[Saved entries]
>>>

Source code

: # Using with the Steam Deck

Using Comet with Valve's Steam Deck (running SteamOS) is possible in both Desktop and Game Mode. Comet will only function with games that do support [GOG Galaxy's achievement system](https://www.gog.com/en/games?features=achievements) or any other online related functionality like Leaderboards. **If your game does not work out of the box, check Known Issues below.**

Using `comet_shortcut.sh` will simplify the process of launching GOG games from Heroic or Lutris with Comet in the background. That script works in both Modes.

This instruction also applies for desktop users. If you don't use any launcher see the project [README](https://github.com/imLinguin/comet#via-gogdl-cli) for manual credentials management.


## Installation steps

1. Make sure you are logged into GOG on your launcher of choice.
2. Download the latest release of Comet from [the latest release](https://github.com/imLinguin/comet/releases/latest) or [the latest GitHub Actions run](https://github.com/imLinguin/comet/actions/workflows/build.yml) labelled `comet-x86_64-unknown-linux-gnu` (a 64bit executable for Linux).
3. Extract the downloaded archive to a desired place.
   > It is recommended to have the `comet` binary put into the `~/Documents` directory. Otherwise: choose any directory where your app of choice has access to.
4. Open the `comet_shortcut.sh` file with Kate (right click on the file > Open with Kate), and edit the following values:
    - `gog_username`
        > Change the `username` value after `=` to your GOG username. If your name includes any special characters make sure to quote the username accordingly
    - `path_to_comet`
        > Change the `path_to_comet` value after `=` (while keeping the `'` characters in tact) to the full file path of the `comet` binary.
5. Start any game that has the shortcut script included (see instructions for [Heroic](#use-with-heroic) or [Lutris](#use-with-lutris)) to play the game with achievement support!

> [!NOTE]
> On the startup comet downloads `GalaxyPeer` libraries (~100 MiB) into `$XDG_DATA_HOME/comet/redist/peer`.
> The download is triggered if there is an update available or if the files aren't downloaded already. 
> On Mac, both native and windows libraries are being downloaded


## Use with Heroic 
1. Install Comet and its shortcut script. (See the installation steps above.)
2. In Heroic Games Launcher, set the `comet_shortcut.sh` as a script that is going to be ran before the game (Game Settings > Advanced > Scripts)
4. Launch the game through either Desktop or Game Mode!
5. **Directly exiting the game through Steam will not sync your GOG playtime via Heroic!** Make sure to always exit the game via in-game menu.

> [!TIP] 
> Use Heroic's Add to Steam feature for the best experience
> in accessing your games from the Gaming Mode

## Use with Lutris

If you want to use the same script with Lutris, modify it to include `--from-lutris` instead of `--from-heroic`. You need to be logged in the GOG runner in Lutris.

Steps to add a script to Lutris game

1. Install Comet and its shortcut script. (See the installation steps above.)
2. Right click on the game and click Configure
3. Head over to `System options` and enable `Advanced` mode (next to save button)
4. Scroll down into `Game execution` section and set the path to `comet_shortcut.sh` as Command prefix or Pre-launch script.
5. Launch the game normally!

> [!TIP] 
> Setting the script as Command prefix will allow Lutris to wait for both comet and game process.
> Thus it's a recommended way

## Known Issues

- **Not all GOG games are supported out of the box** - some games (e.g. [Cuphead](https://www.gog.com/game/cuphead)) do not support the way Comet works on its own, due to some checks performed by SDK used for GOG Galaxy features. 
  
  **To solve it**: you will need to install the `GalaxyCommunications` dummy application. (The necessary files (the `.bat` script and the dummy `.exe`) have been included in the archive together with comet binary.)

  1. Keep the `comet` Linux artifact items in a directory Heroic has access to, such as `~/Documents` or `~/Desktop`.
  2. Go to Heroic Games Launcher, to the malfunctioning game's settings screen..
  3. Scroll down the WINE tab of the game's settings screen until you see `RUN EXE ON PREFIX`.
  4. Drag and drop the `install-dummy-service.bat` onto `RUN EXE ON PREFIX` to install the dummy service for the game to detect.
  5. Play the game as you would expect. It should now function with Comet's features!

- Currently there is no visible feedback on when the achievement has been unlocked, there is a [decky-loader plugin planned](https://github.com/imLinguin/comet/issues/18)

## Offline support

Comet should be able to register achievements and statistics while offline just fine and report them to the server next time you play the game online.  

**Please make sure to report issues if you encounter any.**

<<<

#### Activity:
In the entries above, find each line that has the word "Linux". Copy it.

#### Finished exercise:
2. Download the latest release of Comet from [the latest release](https://github.com/imLinguin/comet/releases/latest) or [the latest GitHub Actions run](https://github.com/imLinguin/comet/actions/workflows/build.yml) labelled `comet-x86_64-unknown-linux-gnu` (a 64bit executable for Linux).
  1. Keep the `comet` Linux artifact items in a directory Heroic has access to, such as `~/Documents` or `~/Desktop`.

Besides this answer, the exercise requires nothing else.